> WHAT THE TASK REQUIRES
Set down again each entry exactly as it reads, pictures excluded.

GIVEN RECORDS START

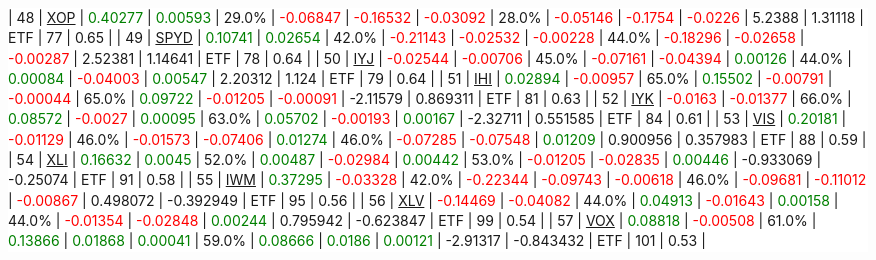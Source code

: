 |  48 | [XOP](https://finance.yahoo.com/quote/XOP/financials)     | <span style="color: green;"> 0.40277 </span> | <span style="color: green;"> 0.00593 </span> | 29.0%                  | <span style="color: red;"> -0.06847 </span>  | <span style="color: red;"> -0.16532 </span>  | <span style="color: red;"> -0.03092 </span>  | 28.0%                  | <span style="color: red;"> -0.05146 </span>  | <span style="color: red;"> -0.1754 </span>   | <span style="color: red;"> -0.0226 </span>   |            5.2388    |   1.31118  | ETF                    |     77 |           0.65 |
|  49 | [SPYD](https://finance.yahoo.com/quote/SPYD/financials)   | <span style="color: green;"> 0.10741 </span> | <span style="color: green;"> 0.02654 </span> | 42.0%                  | <span style="color: red;"> -0.21143 </span>  | <span style="color: red;"> -0.02532 </span>  | <span style="color: red;"> -0.00228 </span>  | 44.0%                  | <span style="color: red;"> -0.18296 </span>  | <span style="color: red;"> -0.02658 </span>  | <span style="color: red;"> -0.00287 </span>  |            2.52381   |   1.14641  | ETF                    |     78 |           0.64 |
|  50 | [IYJ](https://finance.yahoo.com/quote/IYJ/financials)     | <span style="color: red;"> -0.02544 </span>  | <span style="color: red;"> -0.00706 </span>  | 45.0%                  | <span style="color: red;"> -0.07161 </span>  | <span style="color: red;"> -0.04394 </span>  | <span style="color: green;"> 0.00126 </span> | 44.0%                  | <span style="color: green;"> 0.00084 </span> | <span style="color: red;"> -0.04003 </span>  | <span style="color: green;"> 0.00547 </span> |            2.20312   |   1.124    | ETF                    |     79 |           0.64 |
|  51 | [IHI](https://finance.yahoo.com/quote/IHI/financials)     | <span style="color: green;"> 0.02894 </span> | <span style="color: red;"> -0.00957 </span>  | 65.0%                  | <span style="color: green;"> 0.15502 </span> | <span style="color: red;"> -0.00791 </span>  | <span style="color: red;"> -0.00044 </span>  | 65.0%                  | <span style="color: green;"> 0.09722 </span> | <span style="color: red;"> -0.01205 </span>  | <span style="color: red;"> -0.00091 </span>  |           -2.11579   |   0.869311 | ETF                    |     81 |           0.63 |
|  52 | [IYK](https://finance.yahoo.com/quote/IYK/financials)     | <span style="color: red;"> -0.0163 </span>   | <span style="color: red;"> -0.01377 </span>  | 66.0%                  | <span style="color: green;"> 0.08572 </span> | <span style="color: red;"> -0.0027 </span>   | <span style="color: green;"> 0.00095 </span> | 63.0%                  | <span style="color: green;"> 0.05702 </span> | <span style="color: red;"> -0.00193 </span>  | <span style="color: green;"> 0.00167 </span> |           -2.32711   |   0.551585 | ETF                    |     84 |           0.61 |
|  53 | [VIS](https://finance.yahoo.com/quote/VIS/financials)     | <span style="color: green;"> 0.20181 </span> | <span style="color: red;"> -0.01129 </span>  | 46.0%                  | <span style="color: red;"> -0.01573 </span>  | <span style="color: red;"> -0.07406 </span>  | <span style="color: green;"> 0.01274 </span> | 46.0%                  | <span style="color: red;"> -0.07285 </span>  | <span style="color: red;"> -0.07548 </span>  | <span style="color: green;"> 0.01209 </span> |            0.900956  |   0.357983 | ETF                    |     88 |           0.59 |
|  54 | [XLI](https://finance.yahoo.com/quote/XLI/financials)     | <span style="color: green;"> 0.16632 </span> | <span style="color: green;"> 0.0045 </span>  | 52.0%                  | <span style="color: green;"> 0.00487 </span> | <span style="color: red;"> -0.02984 </span>  | <span style="color: green;"> 0.00442 </span> | 53.0%                  | <span style="color: red;"> -0.01205 </span>  | <span style="color: red;"> -0.02835 </span>  | <span style="color: green;"> 0.00446 </span> |           -0.933069  |  -0.25074  | ETF                    |     91 |           0.58 |
|  55 | [IWM](https://finance.yahoo.com/quote/IWM/financials)     | <span style="color: green;"> 0.37295 </span> | <span style="color: red;"> -0.03328 </span>  | 42.0%                  | <span style="color: red;"> -0.22344 </span>  | <span style="color: red;"> -0.09743 </span>  | <span style="color: red;"> -0.00618 </span>  | 46.0%                  | <span style="color: red;"> -0.09681 </span>  | <span style="color: red;"> -0.11012 </span>  | <span style="color: red;"> -0.00867 </span>  |            0.498072  |  -0.392949 | ETF                    |     95 |           0.56 |
|  56 | [XLV](https://finance.yahoo.com/quote/XLV/financials)     | <span style="color: red;"> -0.14469 </span>  | <span style="color: red;"> -0.04082 </span>  | 44.0%                  | <span style="color: green;"> 0.04913 </span> | <span style="color: red;"> -0.01643 </span>  | <span style="color: green;"> 0.00158 </span> | 44.0%                  | <span style="color: red;"> -0.01354 </span>  | <span style="color: red;"> -0.02848 </span>  | <span style="color: green;"> 0.00244 </span> |            0.795942  |  -0.623847 | ETF                    |     99 |           0.54 |
|  57 | [VOX](https://finance.yahoo.com/quote/VOX/financials)     | <span style="color: green;"> 0.08818 </span> | <span style="color: red;"> -0.00508 </span>  | 61.0%                  | <span style="color: green;"> 0.13866 </span> | <span style="color: green;"> 0.01868 </span> | <span style="color: green;"> 0.00041 </span> | 59.0%                  | <span style="color: green;"> 0.08666 </span> | <span style="color: green;"> 0.0186 </span>  | <span style="color: green;"> 0.00121 </span> |           -2.91317   |  -0.843432 | ETF                    |    101 |           0.53 |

GIVEN RECORDS END

> RESULT OF THIS TASK
Source code

: |  48 | [XOP](https://finance.yahoo.com/quote/XOP/financials)     | <span style="color: green;"> 0.40277 </span> | <span style="color: green;"> 0.00593 </span> | 29.0%                  | <span style="color: red;"> -0.06847 </span>  | <span style="color: red;"> -0.16532 </span>  | <span style="color: red;"> -0.03092 </span>  | 28.0%                  | <span style="color: red;"> -0.05146 </span>  | <span style="color: red;"> -0.1754 </span>   | <span style="color: red;"> -0.0226 </span>   |            5.2388    |   1.31118  | ETF                    |     77 |           0.65 |
|  49 | [SPYD](https://finance.yahoo.com/quote/SPYD/financials)   | <span style="color: green;"> 0.10741 </span> | <span style="color: green;"> 0.02654 </span> | 42.0%                  | <span style="color: red;"> -0.21143 </span>  | <span style="color: red;"> -0.02532 </span>  | <span style="color: red;"> -0.00228 </span>  | 44.0%                  | <span style="color: red;"> -0.18296 </span>  | <span style="color: red;"> -0.02658 </span>  | <span style="color: red;"> -0.00287 </span>  |            2.52381   |   1.14641  | ETF                    |     78 |           0.64 |
|  50 | [IYJ](https://finance.yahoo.com/quote/IYJ/financials)     | <span style="color: red;"> -0.02544 </span>  | <span style="color: red;"> -0.00706 </span>  | 45.0%                  | <span style="color: red;"> -0.07161 </span>  | <span style="color: red;"> -0.04394 </span>  | <span style="color: green;"> 0.00126 </span> | 44.0%                  | <span style="color: green;"> 0.00084 </span> | <span style="color: red;"> -0.04003 </span>  | <span style="color: green;"> 0.00547 </span> |            2.20312   |   1.124    | ETF                    |     79 |           0.64 |
|  51 | [IHI](https://finance.yahoo.com/quote/IHI/financials)     | <span style="color: green;"> 0.02894 </span> | <span style="color: red;"> -0.00957 </span>  | 65.0%                  | <span style="color: green;"> 0.15502 </span> | <span style="color: red;"> -0.00791 </span>  | <span style="color: red;"> -0.00044 </span>  | 65.0%                  | <span style="color: green;"> 0.09722 </span> | <span style="color: red;"> -0.01205 </span>  | <span style="color: red;"> -0.00091 </span>  |           -2.11579   |   0.869311 | ETF                    |     81 |           0.63 |
|  52 | [IYK](https://finance.yahoo.com/quote/IYK/financials)     | <span style="color: red;"> -0.0163 </span>   | <span style="color: red;"> -0.01377 </span>  | 66.0%                  | <span style="color: green;"> 0.08572 </span> | <span style="color: red;"> -0.0027 </span>   | <span style="color: green;"> 0.00095 </span> | 63.0%                  | <span style="color: green;"> 0.05702 </span> | <span style="color: red;"> -0.00193 </span>  | <span style="color: green;"> 0.00167 </span> |           -2.32711   |   0.551585 | ETF                    |     84 |           0.61 |
|  53 | [VIS](https://finance.yahoo.com/quote/VIS/financials)     | <span style="color: green;"> 0.20181 </span> | <span style="color: red;"> -0.01129 </span>  | 46.0%                  | <span style="color: red;"> -0.01573 </span>  | <span style="color: red;"> -0.07406 </span>  | <span style="color: green;"> 0.01274 </span> | 46.0%                  | <span style="color: red;"> -0.07285 </span>  | <span style="color: red;"> -0.07548 </span>  | <span style="color: green;"> 0.01209 </span> |            0.900956  |   0.357983 | ETF                    |     88 |           0.59 |
|  54 | [XLI](https://finance.yahoo.com/quote/XLI/financials)     | <span style="color: green;"> 0.16632 </span> | <span style="color: green;"> 0.0045 </span>  | 52.0%                  | <span style="color: green;"> 0.00487 </span> | <span style="color: red;"> -0.02984 </span>  | <span style="color: green;"> 0.00442 </span> | 53.0%                  | <span style="color: red;"> -0.01205 </span>  | <span style="color: red;"> -0.02835 </span>  | <span style="color: green;"> 0.00446 </span> |           -0.933069  |  -0.25074  | ETF                    |     91 |           0.58 |
|  55 | [IWM](https://finance.yahoo.com/quote/IWM/financials)     | <span style="color: green;"> 0.37295 </span> | <span style="color: red;"> -0.03328 </span>  | 42.0%                  | <span style="color: red;"> -0.22344 </span>  | <span style="color: red;"> -0.09743 </span>  | <span style="color: red;"> -0.00618 </span>  | 46.0%                  | <span style="color: red;"> -0.09681 </span>  | <span style="color: red;"> -0.11012 </span>  | <span style="color: red;"> -0.00867 </span>  |            0.498072  |  -0.392949 | ETF                    |     95 |           0.56 |
|  56 | [XLV](https://finance.yahoo.com/quote/XLV/financials)     | <span style="color: red;"> -0.14469 </span>  | <span style="color: red;"> -0.04082 </span>  | 44.0%                  | <span style="color: green;"> 0.04913 </span> | <span style="color: red;"> -0.01643 </span>  | <span style="color: green;"> 0.00158 </span> | 44.0%                  | <span style="color: red;"> -0.01354 </span>  | <span style="color: red;"> -0.02848 </span>  | <span style="color: green;"> 0.00244 </span> |            0.795942  |  -0.623847 | ETF                    |     99 |           0.54 |
|  57 | [VOX](https://finance.yahoo.com/quote/VOX/financials)     | <span style="color: green;"> 0.08818 </span> | <span style="color: red;"> -0.00508 </span>  | 61.0%                  | <span style="color: green;"> 0.13866 </span> | <span style="color: green;"> 0.01868 </span> | <span style="color: green;"> 0.00041 </span> | 59.0%                  | <span style="color: green;"> 0.08666 </span> | <span style="color: green;"> 0.0186 </span>  | <span style="color: green;"> 0.00121 </span> |           -2.91317   |  -0.843432 | ETF                    |    101 |           0.53 |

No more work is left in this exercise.